In the material below, the required lines run from the one containing "- Bird, S., Klein, E., &" through the one containing "- Goodfellow, I., Bengio, Y., &". Copy those lines exactly, ends included, and nothing else.

PROVIDED INFORMATION section start

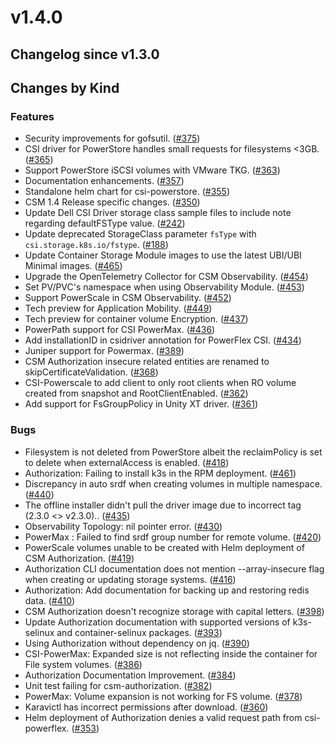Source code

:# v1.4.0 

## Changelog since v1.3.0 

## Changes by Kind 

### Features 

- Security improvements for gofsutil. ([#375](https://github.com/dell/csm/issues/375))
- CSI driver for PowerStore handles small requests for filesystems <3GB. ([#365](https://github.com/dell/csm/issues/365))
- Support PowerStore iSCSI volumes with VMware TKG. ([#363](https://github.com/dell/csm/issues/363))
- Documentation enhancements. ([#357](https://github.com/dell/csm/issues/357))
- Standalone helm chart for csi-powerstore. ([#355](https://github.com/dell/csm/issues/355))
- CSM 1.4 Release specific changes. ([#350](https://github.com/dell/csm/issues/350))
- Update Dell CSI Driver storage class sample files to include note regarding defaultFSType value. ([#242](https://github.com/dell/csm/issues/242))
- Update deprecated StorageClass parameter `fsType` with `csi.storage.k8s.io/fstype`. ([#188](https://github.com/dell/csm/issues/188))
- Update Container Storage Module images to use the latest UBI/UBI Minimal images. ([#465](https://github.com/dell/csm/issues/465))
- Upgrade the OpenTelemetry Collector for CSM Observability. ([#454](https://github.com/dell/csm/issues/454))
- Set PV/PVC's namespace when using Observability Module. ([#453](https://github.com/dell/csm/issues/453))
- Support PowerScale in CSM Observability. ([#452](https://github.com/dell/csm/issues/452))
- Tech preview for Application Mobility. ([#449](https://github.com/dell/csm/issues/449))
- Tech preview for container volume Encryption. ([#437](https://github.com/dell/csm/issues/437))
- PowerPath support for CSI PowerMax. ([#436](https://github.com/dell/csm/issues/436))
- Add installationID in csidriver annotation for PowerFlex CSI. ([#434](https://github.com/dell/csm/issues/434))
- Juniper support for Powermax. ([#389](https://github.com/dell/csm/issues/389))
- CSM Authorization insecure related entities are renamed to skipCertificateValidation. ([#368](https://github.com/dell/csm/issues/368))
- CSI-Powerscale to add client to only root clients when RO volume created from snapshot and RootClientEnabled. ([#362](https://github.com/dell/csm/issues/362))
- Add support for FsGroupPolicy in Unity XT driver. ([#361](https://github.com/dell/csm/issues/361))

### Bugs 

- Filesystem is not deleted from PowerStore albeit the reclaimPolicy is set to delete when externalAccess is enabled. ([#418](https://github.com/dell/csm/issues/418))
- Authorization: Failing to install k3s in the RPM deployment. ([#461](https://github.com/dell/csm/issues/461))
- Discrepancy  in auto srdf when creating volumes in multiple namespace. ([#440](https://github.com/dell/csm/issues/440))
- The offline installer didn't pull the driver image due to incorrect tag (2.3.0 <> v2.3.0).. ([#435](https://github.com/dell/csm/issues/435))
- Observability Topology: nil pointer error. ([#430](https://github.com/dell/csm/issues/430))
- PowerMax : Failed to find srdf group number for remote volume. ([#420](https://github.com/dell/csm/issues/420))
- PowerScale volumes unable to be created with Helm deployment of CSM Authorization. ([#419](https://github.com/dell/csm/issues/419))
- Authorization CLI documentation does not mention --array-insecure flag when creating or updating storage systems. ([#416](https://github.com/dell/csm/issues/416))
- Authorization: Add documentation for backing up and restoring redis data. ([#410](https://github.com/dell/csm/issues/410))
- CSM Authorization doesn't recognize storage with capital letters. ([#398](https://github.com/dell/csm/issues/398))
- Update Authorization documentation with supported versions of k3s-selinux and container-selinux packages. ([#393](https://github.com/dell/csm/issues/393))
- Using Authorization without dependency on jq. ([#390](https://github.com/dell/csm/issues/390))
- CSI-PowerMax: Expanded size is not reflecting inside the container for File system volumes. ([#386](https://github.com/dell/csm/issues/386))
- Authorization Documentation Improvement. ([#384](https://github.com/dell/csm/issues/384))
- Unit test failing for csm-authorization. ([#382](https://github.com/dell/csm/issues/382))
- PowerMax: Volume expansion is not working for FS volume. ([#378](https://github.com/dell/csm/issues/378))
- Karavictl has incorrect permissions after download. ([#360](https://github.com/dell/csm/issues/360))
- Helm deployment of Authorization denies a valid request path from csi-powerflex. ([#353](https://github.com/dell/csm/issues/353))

PROVIDED INFORMATION section end
PROVIDED INFORMATION section start

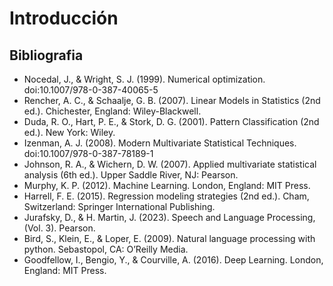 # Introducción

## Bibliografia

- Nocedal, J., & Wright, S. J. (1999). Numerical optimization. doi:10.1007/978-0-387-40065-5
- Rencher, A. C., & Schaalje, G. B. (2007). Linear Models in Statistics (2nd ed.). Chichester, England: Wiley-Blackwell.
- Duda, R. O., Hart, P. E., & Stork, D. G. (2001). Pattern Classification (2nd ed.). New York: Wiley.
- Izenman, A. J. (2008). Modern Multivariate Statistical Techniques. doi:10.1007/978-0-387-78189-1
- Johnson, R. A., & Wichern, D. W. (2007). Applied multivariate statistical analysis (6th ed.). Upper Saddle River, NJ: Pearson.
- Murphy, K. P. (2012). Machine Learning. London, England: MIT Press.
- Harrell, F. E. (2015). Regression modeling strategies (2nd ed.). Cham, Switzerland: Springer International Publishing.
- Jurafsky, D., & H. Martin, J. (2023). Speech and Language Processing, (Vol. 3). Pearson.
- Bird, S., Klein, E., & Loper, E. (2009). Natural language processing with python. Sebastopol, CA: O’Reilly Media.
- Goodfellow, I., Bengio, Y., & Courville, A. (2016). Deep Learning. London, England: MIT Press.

PROVIDED INFORMATION section end

EXERCISE SOLUTION:
- Bird, S., Klein, E., & Loper, E. (2009). Natural language processing with python. Sebastopol, CA: O’Reilly Media.
- Goodfellow, I., Bengio, Y., & Courville, A. (2016). Deep Learning. London, England: MIT Press.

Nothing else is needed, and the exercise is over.